Değerli Konuklar, Sevgili Üyeler, Azgınlaşan kapitalizm, onun kurum, kuruluş ve mimarları, tepkisiz bir toplum yaratmanın mutluluğunun doruk noktasındalar. Buna paralel olarak, bizler de duyarlılıktan uzaklamış ve tepki veremez hale gelmiş durumdayız. Toplumun üzerine serpilen bu ölü toprağın, bizim de gözlerimizi kapattığı bir gerçek. Birer dernek üyesi olarak, birer Göpsenli olarak hatta insan olarak yaşanılan ya da yaşatılan haksızlıklara, yapılan yolsuzluklara, dayatılan düzene tepki vermediğimiz gibi, „sağır sultanları“ oyanarak görmemezlikten gelmekteyiz. Derneğimiz içinde ve dışında yaşanılanlar, deneğimize ve yönetiçilerine yapılan çirkin ve belden aşağı saldırılar, etkinliklerin ve güzel çalışmaların sabote edilmesi, feodal ilişklier kullanılarak dernekten üye çalmalar, yapılan genel kurullara çamur atmalar ve kararlarına saygı duyulmaması, yönetim kurulundaki arkadaşlara küfürler ve daha birçok olumsuzluklara tepki vermeyen üyelerimiz, Göpsenliler ve gerçek dostalarımız , bunları yapanlar kadar derneğimize ve birlikteliğimize zarar verdiklerini bilmelerini isterim. Suskun kalanlarımız, ileride bu sorumluluklarının hesabını çocuklarına veremez duruma geleceklerdir. Bu tepkisizlik ve duyarsızlık, yapılan bunca güzellik karşısında da var olmaya devam etmekte. Yapılan bunca işlerden sonra, tamamı gönüllü ve özverili olan yönetim kurulllarındaki arkadaşlarımıza „bu işi güzel yaptınız, teşekkür ederiz“ diyen olmadığı gibi, bunu iki satır yazı yazarak belirten de olmadı….

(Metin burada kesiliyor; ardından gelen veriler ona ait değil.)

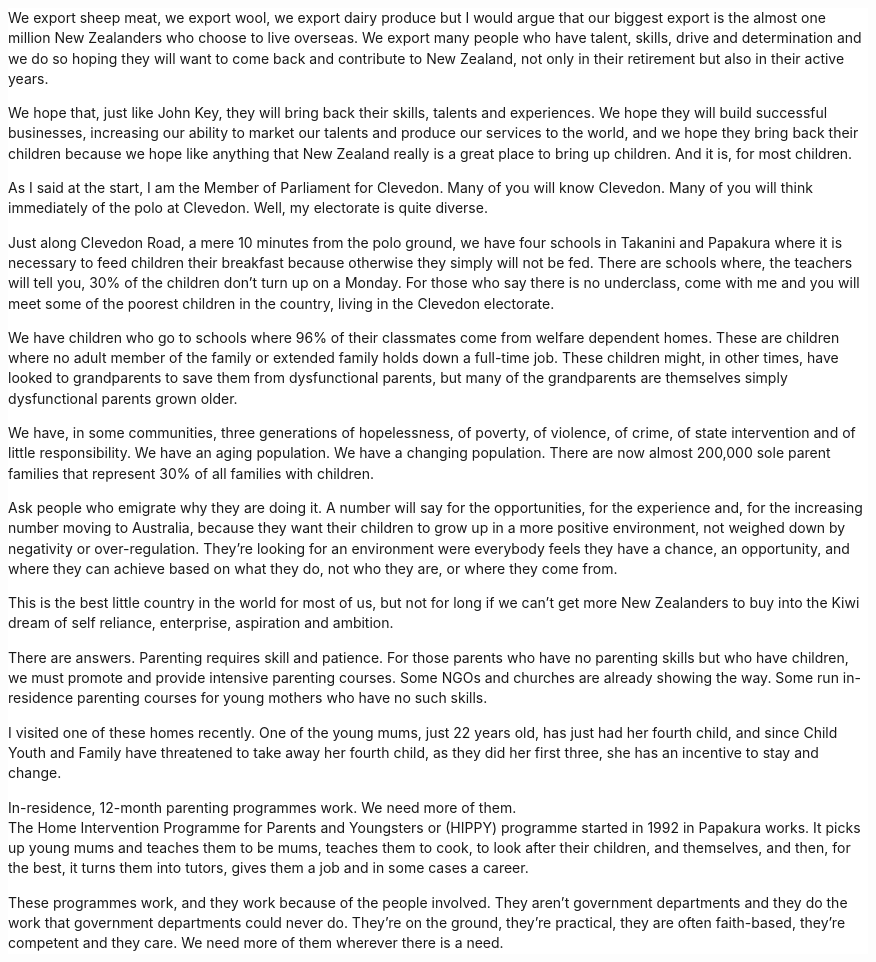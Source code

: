 We export sheep meat, we export wool, we export dairy produce but I would argue that our biggest export is the almost one million New Zealanders who choose to live overseas. We export many people who have talent, skills, drive and determination and we do so hoping they will want to come back and contribute to New Zealand, not only in their retirement but also in their active years.

We hope that, just like John Key, they will bring back their skills, talents and experiences. We hope they will build successful businesses, increasing our ability to market our talents and produce our services to the world, and we hope they bring back their children because we hope like anything that New Zealand really is a great place to bring up children. And it is, for most children.

As I said at the start, I am the Member of Parliament for Clevedon. Many of you will know Clevedon. Many of you will think immediately of the polo at Clevedon. Well, my electorate is quite diverse.

Just along Clevedon Road, a mere 10 minutes from the polo ground, we have four schools in Takanini and Papakura where it is necessary to feed children their breakfast because otherwise they simply will not be fed. There are schools where, the teachers will tell you, 30% of the children don’t turn up on a Monday. For those who say there is no underclass, come with me and you will meet some of the poorest children in the country, living in the Clevedon electorate.

We have children who go to schools where 96% of their classmates come from welfare dependent homes. These are children where no adult member of the family or extended family holds down a full-time job. These children might, in other times, have looked to grandparents to save them from dysfunctional parents, but many of the grandparents are themselves simply dysfunctional parents grown older.

We have, in some communities, three generations of hopelessness, of poverty, of violence, of crime, of state intervention and of little responsibility. We have an aging population. We have a changing population. There are now almost 200,000 sole parent families that represent 30% of all families with children.

Ask people who emigrate why they are doing it. A number will say for the opportunities, for the experience and, for the increasing number moving to Australia, because they want their children to grow up in a more positive environment, not weighed down by negativity or over-regulation. They’re looking for an environment were everybody feels they have a chance, an opportunity, and where they can achieve based on what they do, not who they are, or where they come from.

This is the best little country in the world for most of us, but not for long if we can’t get more New Zealanders to buy into the Kiwi dream of self reliance, enterprise, aspiration and ambition.

There are answers. Parenting requires skill and patience. For those parents who have no parenting skills but who have children, we must promote and provide intensive parenting courses. Some NGOs and churches are already showing the way. Some run in-residence parenting courses for young mothers who have no such skills.

I visited one of these homes recently. One of the young mums, just 22 years old, has just had her fourth child, and since Child Youth and Family have threatened to take away her fourth child, as they did her first three, she has an incentive to stay and change.

In-residence, 12-month parenting programmes work. We need more of them.  
The Home Intervention Programme for Parents and Youngsters or (HIPPY) programme started in 1992 in Papakura works. It picks up young mums and teaches them to be mums, teaches them to cook, to look after their children, and themselves, and then, for the best, it turns them into tutors, gives them a job and in some cases a career.

These programmes work, and they work because of the people involved. They aren’t government departments and they do the work that government departments could never do. They’re on the ground, they’re practical, they are often faith-based, they’re competent and they care. We need more of them wherever there is a need.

Değerli Dostlar, Dernekçilik, hiçbir maddi kazanç ve çıkar gözetilmeden, sadece gönüllük temeline dayanan ve çok büyük özveri isteyen bir iştir. Bu işi yapacak bu gibi gönüllüler var oldukça, dernekler kurumsallaşır, büyür ve güçlenirler. Ama, bu gibi özverili ve gönüllü insanlar bulunamayınca, derneklerin yaşatılması ve kurumsallaşmasıda çok zordur. İşte bu yüzden, burada sizlere birkez daha çağırda bulunmak istiyorum: Gelin, sizlerde bu gönüllüler kervanına katılın, pişireceğimiz çorbada sizlerin de tuzu olsun, yoksulumuza, öğrencimize, özürlümüze, çocuklarımıza, insanlarımıza ve köyümüze daha büyük katkılarımız olsun. Yanlış yaptığımız zaman uyarın, doğru yaptığımız zaman, daha doğrusunu yapmamız için destek olun. Derneğimizin kurumsallaşması, Çorum ve Avustralya’daki derneklerimizle daha uyumlu ve verimli çalışması için katkı sunun. İnsanlarımızın birlik içinde, dayanışmave paylaşım ruhuyla daha verimli olmasını sağlayın. Katkınız, desteğiniz ve oylarınızla yönetimde, denetimde ve disiplinde söz sahibi olun. Kısaca burda olan ve olmayan herkese kapımız sonuna kadar açık, gelin birlikte, dernek çatısı altında ve daha güçlü bir şekilde yarınlara kucak açalım.
Sözlerimi bitirirken, bu gece ile amaçladığımız, eğitime katkı sunma ve dolayısıyla gençlerimizin okumalarına olanak sağlama ve özürlü kardeşlerimize destek olarak sıkıntılarını azaltabilmek sizlerin katılarınıza bağlı. Bu amaçla burada bulunan herkese, uzak-yakın demeden gelerek katılanlara, destek verenlere, sanatçılara, katılımcılara, emek verenlere ve aylardır hazırlık yapan yönetim kurulundaki arkadaşlarıma birkez daha teşekkür ederim. Beni dinlediğiniz için de ayrıca hepinize teşekkür eder, sevgi ve saygılarımı sunarım…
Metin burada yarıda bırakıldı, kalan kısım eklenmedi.